Figure 6 – How to blend in to find and map threat infrastructure

Figure 7 – Interacting like a user from a browser perspective

Global Proxy Network

Virtual users deploy from hundreds of rotating proxies worldwide to avoid detection, emanating from a combination of residential, commercial, and mobile egress points. Each of these is highly configurable to emulate a wide range of specific human-like behaviors, such as scrolling and clicking. They also imitate popular browsers, devices, applications, and operating systems. For example, having the ability to simulate a mobile phone browser in the region in which it's being targeted means the crawlers have a higher likelihood of observing the full exploitation chain.

A perfect example of why this is important can be found in a 2020 Akamai report describing a phishing scam targeting users in Brazil utilizing mobile devices. From the report, "When it comes to devices, the majority of the victims were mobile users running Android. Part of the reason for this is the websites, which were developed to only accept victims using mobile devices. A JavaScript agent, seen in Figure 6, checked the victim's User-Agent headers and redirected those who were not on a mobile device to Google News." A complete evaluation of the URLs associated with this campaign would only be enabled by the ability to customize our crawler configuration parameters.

Internet Scanning

Our systems conduct daily scans of select, well-known, registered, and dynamic ports across the entire IPv4 space to determine port state and collect data for detecting services. Scan data is relevant to a variety of use cases. From a network defense perspective, system administrators typically do port scanning to identify and shut down services that are not in use on hosts within an enterprise network. Network scans may also be conducted to create an inventory of machines and services available for things like asset tracking, network design, or policy compliance checks. From an attacker's perspective – or perhaps a Red Team's perspective – scanning is often the first step taken to identify systems available to compromise.

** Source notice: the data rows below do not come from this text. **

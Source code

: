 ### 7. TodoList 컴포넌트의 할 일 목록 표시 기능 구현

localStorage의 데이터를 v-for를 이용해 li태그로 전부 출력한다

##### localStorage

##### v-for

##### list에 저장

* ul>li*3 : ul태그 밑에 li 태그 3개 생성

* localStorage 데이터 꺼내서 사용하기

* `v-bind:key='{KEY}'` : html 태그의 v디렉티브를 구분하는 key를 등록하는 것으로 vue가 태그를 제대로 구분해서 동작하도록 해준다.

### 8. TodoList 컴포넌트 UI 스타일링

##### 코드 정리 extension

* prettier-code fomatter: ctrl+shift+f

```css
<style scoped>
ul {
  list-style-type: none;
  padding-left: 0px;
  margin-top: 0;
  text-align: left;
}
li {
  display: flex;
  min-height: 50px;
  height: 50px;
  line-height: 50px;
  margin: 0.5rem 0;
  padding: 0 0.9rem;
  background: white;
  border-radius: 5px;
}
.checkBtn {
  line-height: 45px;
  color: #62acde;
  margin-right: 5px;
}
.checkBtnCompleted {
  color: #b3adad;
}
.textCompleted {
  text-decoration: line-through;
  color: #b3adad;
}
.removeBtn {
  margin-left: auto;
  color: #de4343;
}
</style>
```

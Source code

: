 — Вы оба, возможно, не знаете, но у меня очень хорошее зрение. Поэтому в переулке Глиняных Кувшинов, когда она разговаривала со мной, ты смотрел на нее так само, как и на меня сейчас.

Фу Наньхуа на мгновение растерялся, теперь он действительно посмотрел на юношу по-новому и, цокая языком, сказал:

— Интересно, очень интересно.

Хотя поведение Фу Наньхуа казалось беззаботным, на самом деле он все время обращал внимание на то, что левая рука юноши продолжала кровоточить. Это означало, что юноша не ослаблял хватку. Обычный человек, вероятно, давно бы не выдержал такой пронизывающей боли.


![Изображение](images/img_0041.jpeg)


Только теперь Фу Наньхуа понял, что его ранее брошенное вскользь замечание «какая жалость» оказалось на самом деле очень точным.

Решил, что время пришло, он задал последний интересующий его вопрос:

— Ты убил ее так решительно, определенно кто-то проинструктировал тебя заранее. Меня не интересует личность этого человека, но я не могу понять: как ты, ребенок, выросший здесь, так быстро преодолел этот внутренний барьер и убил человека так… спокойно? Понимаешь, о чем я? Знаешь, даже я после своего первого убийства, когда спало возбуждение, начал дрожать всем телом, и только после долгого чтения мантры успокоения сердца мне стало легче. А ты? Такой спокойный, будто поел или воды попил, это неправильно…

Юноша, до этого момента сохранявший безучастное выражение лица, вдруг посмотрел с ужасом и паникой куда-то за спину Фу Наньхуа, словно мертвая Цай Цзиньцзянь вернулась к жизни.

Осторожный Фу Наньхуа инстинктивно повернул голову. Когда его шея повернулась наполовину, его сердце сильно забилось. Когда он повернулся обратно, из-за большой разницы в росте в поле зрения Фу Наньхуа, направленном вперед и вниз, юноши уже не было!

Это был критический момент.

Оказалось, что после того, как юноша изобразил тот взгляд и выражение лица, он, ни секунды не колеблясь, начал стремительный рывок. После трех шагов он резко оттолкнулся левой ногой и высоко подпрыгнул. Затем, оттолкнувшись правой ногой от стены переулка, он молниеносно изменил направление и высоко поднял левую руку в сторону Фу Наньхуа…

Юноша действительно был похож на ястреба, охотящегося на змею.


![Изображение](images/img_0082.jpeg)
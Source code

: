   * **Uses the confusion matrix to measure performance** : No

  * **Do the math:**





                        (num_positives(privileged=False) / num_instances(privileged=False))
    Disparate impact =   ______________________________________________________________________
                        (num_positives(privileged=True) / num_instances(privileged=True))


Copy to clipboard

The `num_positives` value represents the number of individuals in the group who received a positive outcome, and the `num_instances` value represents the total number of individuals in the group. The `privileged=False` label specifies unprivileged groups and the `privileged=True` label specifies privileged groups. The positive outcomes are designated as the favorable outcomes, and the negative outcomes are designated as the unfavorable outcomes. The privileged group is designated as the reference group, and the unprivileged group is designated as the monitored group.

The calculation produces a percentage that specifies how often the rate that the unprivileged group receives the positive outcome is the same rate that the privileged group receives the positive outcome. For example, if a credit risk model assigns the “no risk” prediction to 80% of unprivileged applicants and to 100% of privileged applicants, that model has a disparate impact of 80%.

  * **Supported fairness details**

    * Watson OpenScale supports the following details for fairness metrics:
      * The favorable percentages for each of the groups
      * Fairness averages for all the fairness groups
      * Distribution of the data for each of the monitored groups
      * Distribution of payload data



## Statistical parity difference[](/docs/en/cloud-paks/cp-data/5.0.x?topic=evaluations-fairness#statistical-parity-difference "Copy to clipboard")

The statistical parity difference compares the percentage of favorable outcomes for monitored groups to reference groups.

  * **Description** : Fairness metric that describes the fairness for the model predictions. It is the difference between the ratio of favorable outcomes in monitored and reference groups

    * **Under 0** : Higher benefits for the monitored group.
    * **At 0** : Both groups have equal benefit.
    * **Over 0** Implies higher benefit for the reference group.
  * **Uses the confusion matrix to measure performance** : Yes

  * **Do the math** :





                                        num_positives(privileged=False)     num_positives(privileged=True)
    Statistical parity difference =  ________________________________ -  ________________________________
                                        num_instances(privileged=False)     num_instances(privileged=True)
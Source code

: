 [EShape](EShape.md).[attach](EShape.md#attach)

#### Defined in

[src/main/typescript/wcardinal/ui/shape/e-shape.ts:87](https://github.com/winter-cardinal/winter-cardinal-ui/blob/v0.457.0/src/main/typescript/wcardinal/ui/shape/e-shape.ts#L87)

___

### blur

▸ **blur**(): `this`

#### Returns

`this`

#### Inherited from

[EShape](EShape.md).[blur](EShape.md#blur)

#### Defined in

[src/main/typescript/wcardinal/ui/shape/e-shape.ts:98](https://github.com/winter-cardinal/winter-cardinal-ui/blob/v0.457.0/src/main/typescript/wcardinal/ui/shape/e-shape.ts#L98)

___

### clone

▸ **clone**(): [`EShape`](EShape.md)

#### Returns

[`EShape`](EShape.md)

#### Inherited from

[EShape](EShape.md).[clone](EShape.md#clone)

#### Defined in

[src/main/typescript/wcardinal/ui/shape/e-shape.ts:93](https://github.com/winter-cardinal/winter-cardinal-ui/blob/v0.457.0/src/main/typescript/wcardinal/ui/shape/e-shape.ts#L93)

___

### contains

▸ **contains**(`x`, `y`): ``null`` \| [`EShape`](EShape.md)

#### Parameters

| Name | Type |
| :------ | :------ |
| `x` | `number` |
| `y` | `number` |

Keep in mind that Defender TI data only includes scans conducted from the Internet and, therefore can give you a piece of the puzzle when attempting to determine what your organization's footprint looks like from the outside. Since no agents are deployed internally to a network, you should not expect to find internal network scan data within Defender TI. The easiest way to see what this data looks like is by searching for an IP address in Defender TI, accessing the Data tab, and then looking for the Services dataset. This will be covered in greater depth in a later module.

Third-Party Collection

This public information can be about threat groups, networks, businesses, corporations, or any other sources of relevant data. This data is freely available from Internet sources, except those listed with asterisks below. Sources include websites, blog posts, social media platforms, and other public-facing digital assets. Some of the data we collect:

PDNS A records
- Defender TI collects PDNS A records internally through its PDNS global sensor network. However, various 3^rd parties also contribute to sharing A record resolutions.
Certificates
- Certificates are observed from Defender TI's port scans and virtual user crawls. However, Defender TI captures transparency logs from Certstream.
*Reputation, *malware, and *phish feeds
- Defender TI's Reputation feature's rules consider data collected internally and externally, such as blocklist information captured by 3^rd party threat sharing.
- Defender TI's malware and phish feed indicators are collected internally and through 3^rd party sharing.
OSINT collection
- Defender TI crawls 60+ sources daily to vet which new intelligence articles are viable to republish to the Defender TI portal.
- Defender TI crawls include scraping the DOM and images (OCR) of those OSINT webpages to capture indicators of compromise and intelligence article content.
CVE-IDs
- CVE-IDs are indexed daily from MITRE's list and NIST's National Vulnerability Database.
Whois data
- Whois records are indexed from various sources on a recurring basis.